Questa situazione persiste sotto papa Leone XIV. Nel quadro del «sinodalismo», la Santa Sede ha pubblicato un documento che cerca di giustificare il rifiuto del Concilio Vaticano II (Relazione finale del Gruppo di studio 5 in merito al sacramento dell’ordine e alla «potestas sacra»). Senza commenti – e in modo irresponsabile – la Santa Sede ha inoltre pubblicato un testo eretico che relativizza la dottrina della Chiesa sul matrimonio e sulla famiglia (relazione finale del gruppo di studio 9 riguardante «temi complessi»).
Persino gravi abusi liturgici vengono ignorati o minimizzati da vescovi e dalla Santa Sede. Ma i fedeli che seguono la forma straordinaria vengono vessati. Ai sacerdoti viene reso difficile o impossibile celebrare l’Eucaristia in questo modo. I laici vengono umiliati vietando questa forma di Eucaristia nelle chiese parrocchiali. Sono fedeli che vengono spinti alla clandestinità o verso la Fraternità San Pio X, di cui poi si deplora l’esistenza.
Il papa lascia fare ai vescovi tedeschi che da anni, con il loro «Percorso sinodale», minano l’ordine sacramentale della Chiesa e istituzionalizzano la benedizione delle coppie omosessuali. Si dice che si sia parlato con loro. La Fraternità San Pio X, invece, viene minacciata di scomunica con l’aiuto del potere papale assoluto. Il papa ignora la Costituzione dogmatica «Lumen Gentium» (n. 21) riguardante il sacramento dell’ordine ed esige l’accettazione della Costituzione liturgica «Sacrosanctum Concilium». Entrambi sono documenti dello stesso Concilio. La politica due pesi e due misure distrugge la fiducia di molti fedeli.

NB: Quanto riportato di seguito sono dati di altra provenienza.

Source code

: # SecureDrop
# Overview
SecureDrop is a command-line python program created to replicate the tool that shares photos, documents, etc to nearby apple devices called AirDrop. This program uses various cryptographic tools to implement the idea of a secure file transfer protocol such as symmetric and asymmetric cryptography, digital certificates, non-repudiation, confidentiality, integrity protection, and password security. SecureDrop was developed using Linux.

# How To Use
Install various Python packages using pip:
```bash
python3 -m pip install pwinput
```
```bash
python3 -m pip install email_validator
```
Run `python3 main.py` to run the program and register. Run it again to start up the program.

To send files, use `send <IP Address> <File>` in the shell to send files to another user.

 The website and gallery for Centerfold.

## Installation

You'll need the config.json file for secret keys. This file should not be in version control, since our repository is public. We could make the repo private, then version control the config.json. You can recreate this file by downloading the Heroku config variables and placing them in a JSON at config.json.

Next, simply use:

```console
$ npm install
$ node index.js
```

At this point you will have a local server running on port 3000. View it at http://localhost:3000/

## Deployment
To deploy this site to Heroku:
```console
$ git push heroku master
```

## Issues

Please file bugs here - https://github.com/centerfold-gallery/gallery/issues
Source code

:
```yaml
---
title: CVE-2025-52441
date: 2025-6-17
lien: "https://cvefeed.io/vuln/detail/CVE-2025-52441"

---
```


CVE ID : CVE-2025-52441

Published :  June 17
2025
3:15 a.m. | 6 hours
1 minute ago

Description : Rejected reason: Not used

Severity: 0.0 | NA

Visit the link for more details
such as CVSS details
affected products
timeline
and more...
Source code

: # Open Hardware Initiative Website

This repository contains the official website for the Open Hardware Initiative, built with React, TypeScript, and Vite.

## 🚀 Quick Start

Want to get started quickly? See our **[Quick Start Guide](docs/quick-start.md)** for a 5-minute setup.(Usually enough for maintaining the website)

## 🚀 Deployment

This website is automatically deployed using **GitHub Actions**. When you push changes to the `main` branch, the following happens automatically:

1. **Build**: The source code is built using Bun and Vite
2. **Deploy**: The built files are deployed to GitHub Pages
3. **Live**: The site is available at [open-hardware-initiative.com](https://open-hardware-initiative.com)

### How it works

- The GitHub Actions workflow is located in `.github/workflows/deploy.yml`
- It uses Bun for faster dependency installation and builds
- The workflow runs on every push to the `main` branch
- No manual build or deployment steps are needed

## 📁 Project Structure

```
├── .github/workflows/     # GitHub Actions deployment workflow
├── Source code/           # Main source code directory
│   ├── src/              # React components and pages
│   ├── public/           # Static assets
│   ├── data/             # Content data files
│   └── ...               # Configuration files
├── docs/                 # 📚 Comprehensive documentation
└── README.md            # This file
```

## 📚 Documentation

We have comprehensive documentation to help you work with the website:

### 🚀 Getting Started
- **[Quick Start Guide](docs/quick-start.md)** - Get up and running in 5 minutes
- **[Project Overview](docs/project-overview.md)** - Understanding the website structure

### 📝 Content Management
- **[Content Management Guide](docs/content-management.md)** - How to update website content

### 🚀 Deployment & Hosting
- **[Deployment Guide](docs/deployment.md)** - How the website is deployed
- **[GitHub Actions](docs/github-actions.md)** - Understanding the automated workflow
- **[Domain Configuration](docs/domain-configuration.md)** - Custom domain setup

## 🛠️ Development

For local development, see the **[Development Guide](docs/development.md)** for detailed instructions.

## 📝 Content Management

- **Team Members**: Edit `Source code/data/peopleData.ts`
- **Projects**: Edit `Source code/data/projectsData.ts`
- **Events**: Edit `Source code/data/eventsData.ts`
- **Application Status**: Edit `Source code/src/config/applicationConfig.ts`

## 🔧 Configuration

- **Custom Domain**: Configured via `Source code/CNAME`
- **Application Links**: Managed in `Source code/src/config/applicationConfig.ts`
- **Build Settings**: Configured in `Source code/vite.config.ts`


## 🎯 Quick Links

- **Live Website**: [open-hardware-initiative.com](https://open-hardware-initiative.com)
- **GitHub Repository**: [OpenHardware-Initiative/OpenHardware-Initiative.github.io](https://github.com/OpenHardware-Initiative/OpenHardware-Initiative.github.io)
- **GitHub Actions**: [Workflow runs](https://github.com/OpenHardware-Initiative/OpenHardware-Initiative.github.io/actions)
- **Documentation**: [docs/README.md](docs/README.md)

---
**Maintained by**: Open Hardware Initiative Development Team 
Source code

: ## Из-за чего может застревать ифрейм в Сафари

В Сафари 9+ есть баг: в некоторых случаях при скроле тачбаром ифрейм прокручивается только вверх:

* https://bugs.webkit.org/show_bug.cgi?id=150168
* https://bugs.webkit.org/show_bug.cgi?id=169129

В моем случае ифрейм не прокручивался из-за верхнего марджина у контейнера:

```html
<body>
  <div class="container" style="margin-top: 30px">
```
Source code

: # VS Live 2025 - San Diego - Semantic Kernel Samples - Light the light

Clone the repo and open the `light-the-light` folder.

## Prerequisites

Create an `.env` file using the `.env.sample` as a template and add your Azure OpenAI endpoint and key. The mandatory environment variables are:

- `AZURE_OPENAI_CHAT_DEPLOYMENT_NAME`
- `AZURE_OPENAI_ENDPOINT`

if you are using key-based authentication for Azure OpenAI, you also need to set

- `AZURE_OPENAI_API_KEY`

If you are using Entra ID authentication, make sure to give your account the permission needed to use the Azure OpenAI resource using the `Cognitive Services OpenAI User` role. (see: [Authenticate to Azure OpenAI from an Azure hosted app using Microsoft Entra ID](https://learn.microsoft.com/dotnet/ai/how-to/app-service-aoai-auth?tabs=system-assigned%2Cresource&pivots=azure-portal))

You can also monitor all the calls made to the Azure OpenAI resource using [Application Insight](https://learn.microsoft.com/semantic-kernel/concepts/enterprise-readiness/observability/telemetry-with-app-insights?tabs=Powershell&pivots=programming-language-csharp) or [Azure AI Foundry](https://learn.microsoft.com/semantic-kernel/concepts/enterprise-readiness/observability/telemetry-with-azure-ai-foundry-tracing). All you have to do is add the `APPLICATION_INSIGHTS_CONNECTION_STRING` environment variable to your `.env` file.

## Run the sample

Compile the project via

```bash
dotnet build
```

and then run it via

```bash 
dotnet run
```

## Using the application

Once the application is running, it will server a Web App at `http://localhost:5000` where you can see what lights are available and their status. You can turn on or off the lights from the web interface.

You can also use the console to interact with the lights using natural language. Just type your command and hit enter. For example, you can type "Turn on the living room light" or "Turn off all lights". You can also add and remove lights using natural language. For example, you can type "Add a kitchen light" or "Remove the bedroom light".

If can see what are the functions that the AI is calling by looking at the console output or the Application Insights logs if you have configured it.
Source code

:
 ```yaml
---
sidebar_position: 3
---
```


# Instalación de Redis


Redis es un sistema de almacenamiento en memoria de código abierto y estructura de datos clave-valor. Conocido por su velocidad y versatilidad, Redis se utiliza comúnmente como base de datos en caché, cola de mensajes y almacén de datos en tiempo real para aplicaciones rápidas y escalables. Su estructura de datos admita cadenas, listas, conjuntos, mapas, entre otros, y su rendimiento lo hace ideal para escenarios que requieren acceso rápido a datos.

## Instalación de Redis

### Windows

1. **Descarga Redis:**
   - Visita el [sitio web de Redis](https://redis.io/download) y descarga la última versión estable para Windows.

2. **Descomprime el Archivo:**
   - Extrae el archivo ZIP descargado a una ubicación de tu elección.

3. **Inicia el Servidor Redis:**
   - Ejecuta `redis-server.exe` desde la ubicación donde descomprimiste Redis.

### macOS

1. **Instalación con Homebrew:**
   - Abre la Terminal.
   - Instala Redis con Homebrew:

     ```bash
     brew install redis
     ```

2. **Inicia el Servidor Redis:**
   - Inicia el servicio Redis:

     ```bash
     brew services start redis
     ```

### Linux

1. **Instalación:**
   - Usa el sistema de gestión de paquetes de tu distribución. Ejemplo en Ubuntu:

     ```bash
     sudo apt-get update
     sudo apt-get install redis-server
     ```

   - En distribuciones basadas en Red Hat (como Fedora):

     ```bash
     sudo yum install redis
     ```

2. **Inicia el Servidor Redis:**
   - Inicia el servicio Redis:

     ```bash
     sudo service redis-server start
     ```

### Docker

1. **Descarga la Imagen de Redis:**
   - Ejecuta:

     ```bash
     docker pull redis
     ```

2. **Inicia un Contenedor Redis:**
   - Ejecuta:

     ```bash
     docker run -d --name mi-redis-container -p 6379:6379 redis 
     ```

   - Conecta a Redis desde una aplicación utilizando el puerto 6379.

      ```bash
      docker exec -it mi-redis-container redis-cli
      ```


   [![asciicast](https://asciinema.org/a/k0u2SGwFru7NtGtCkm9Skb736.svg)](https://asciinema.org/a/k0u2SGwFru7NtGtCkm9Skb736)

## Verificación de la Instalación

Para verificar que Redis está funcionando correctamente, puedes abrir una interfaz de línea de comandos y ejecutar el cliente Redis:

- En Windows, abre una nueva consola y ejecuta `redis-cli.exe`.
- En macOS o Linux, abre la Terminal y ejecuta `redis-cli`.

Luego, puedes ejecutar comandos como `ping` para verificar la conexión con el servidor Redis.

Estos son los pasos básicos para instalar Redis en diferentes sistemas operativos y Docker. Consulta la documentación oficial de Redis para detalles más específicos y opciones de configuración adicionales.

L’annuncio della Fraternità San Pio X di voler consacrare vescovi di propria iniziativa è espressione di una perdita di fiducia nel papa. E la comprensione di questo gesto, che va ben oltre i sostenitori della Fraternità, dimostra che per molti la fiducia ha lasciato il posto alla sfiducia. Sono successe troppe cose e le conseguenze sono devastanti. Infatti, sempre più fedeli si rendono conto che la dottrina della Chiesa non costituisce più il limite per l’agire della gerarchia. Questa è la malattia di cui soffre effettivamente la Chiesa. E non può essere curata esercitando l’onnipotenza papale per mezzo di minacce e scomuniche. Perché se nella Chiesa è determinante il potere sfrenato del più forte, anche lì c’è una sola conclusione: bisogna limitare questo potere. La consacrazione di vescovi contro la volontà del papa è in definitiva il tentativo – indubbiamente problematico – di limitare l’onnipotenza papale, quando il suo limite non sembra più essere la dottrina della Chiesa.
Se non si vuole che ulteriori scismi limitino l’onnipotenza papale, c’è una sola via: il papa deve sanare le violazioni della dottrina della Chiesa. Solo così potrà contrastare la sfiducia e ristabilire la fiducia. Con imposizioni, minacce e due pesi e due misure non ci riuscirà. La Fraternità San Pio X non è la malattia, ma un sintomo. Si può combattere questo sintomo con la scomunica, cosa che l’onnipotenza papale consente senza dubbio dal punto di vista giuridico. Ma la malattia non viene così sanata. Continuerà a peggiorare e a dividere e indebolire il Corpo di Cristo, la Chiesa. Il papa ha la chiave per curare la malattia. Deve usarla e non può ignorare il problema. Perché anche non governare significa governare. E questa è un’altra conseguenza che deriva dall’onnipotenza papale.